TASK BRIEF:
Every line below that carries the word "Policies" needs to be copied.

MATERIALS PROVIDED:
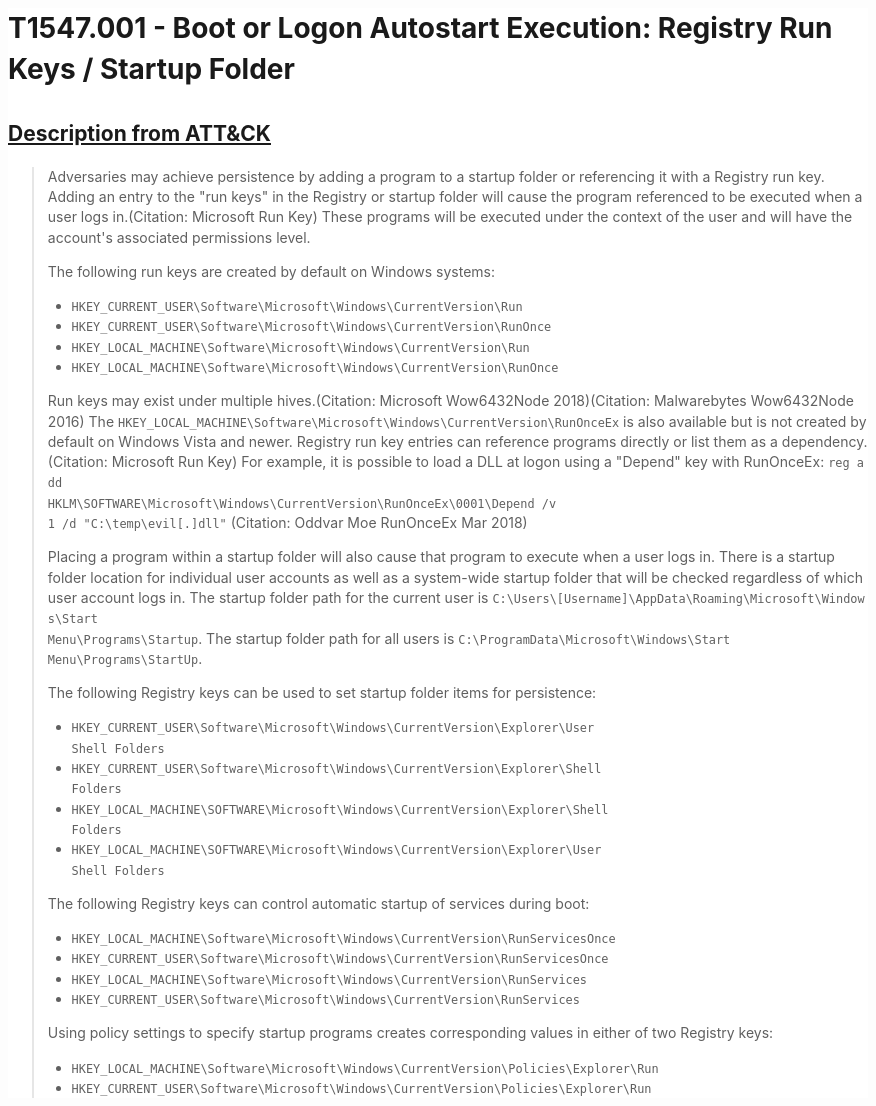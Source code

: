 # T1547.001 - Boot or Logon Autostart Execution: Registry Run Keys / Startup Folder

## [Description from ATT&CK](https://attack.mitre.org/techniques/T1547/001)

<blockquote>Adversaries may achieve persistence by adding a program to a startup folder or referencing it with a Registry run key. Adding an entry to the "run keys" in the Registry or startup folder will cause the program referenced to be executed when a user logs in.(Citation: Microsoft Run Key) These programs will be executed under the context of the user and will have the account's associated permissions level.

The following run keys are created by default on Windows systems:

- <code>HKEY_CURRENT_USER\Software\Microsoft\Windows\CurrentVersion\Run</code>
- <code>HKEY_CURRENT_USER\Software\Microsoft\Windows\CurrentVersion\RunOnce</code>
- <code>HKEY_LOCAL_MACHINE\Software\Microsoft\Windows\CurrentVersion\Run</code>
- <code>HKEY_LOCAL_MACHINE\Software\Microsoft\Windows\CurrentVersion\RunOnce</code>

Run keys may exist under multiple hives.(Citation: Microsoft Wow6432Node 2018)(Citation: Malwarebytes Wow6432Node 2016) The <code>HKEY_LOCAL_MACHINE\Software\Microsoft\Windows\CurrentVersion\RunOnceEx</code> is also available but is not created by default on Windows Vista and newer. Registry run key entries can reference programs directly or list them as a dependency.(Citation: Microsoft Run Key) For example, it is possible to load a DLL at logon using a "Depend" key with RunOnceEx: <code>reg add HKLM\SOFTWARE\Microsoft\Windows\CurrentVersion\RunOnceEx\0001\Depend /v 1 /d "C:\temp\evil[.]dll"</code> (Citation: Oddvar Moe RunOnceEx Mar 2018)

Placing a program within a startup folder will also cause that program to execute when a user logs in. There is a startup folder location for individual user accounts as well as a system-wide startup folder that will be checked regardless of which user account logs in. The startup folder path for the current user is <code>C:\Users\\[Username]\AppData\Roaming\Microsoft\Windows\Start Menu\Programs\Startup</code>. The startup folder path for all users is <code>C:\ProgramData\Microsoft\Windows\Start Menu\Programs\StartUp</code>.

The following Registry keys can be used to set startup folder items for persistence:

- <code>HKEY_CURRENT_USER\Software\Microsoft\Windows\CurrentVersion\Explorer\User Shell Folders</code>
- <code>HKEY_CURRENT_USER\Software\Microsoft\Windows\CurrentVersion\Explorer\Shell Folders</code>
- <code>HKEY_LOCAL_MACHINE\SOFTWARE\Microsoft\Windows\CurrentVersion\Explorer\Shell Folders</code>
- <code>HKEY_LOCAL_MACHINE\SOFTWARE\Microsoft\Windows\CurrentVersion\Explorer\User Shell Folders</code>

The following Registry keys can control automatic startup of services during boot:

- <code>HKEY_LOCAL_MACHINE\Software\Microsoft\Windows\CurrentVersion\RunServicesOnce</code>
- <code>HKEY_CURRENT_USER\Software\Microsoft\Windows\CurrentVersion\RunServicesOnce</code>
- <code>HKEY_LOCAL_MACHINE\Software\Microsoft\Windows\CurrentVersion\RunServices</code>
- <code>HKEY_CURRENT_USER\Software\Microsoft\Windows\CurrentVersion\RunServices</code>

Using policy settings to specify startup programs creates corresponding values in either of two Registry keys:

- <code>HKEY_LOCAL_MACHINE\Software\Microsoft\Windows\CurrentVersion\Policies\Explorer\Run</code>
- <code>HKEY_CURRENT_USER\Software\Microsoft\Windows\CurrentVersion\Policies\Explorer\Run</code>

ANSWER SPACE:
- <code>HKEY_LOCAL_MACHINE\Software\Microsoft\Windows\CurrentVersion\Policies\Explorer\Run</code>
- <code>HKEY_CURRENT_USER\Software\Microsoft\Windows\CurrentVersion\Policies\Explorer\Run</code>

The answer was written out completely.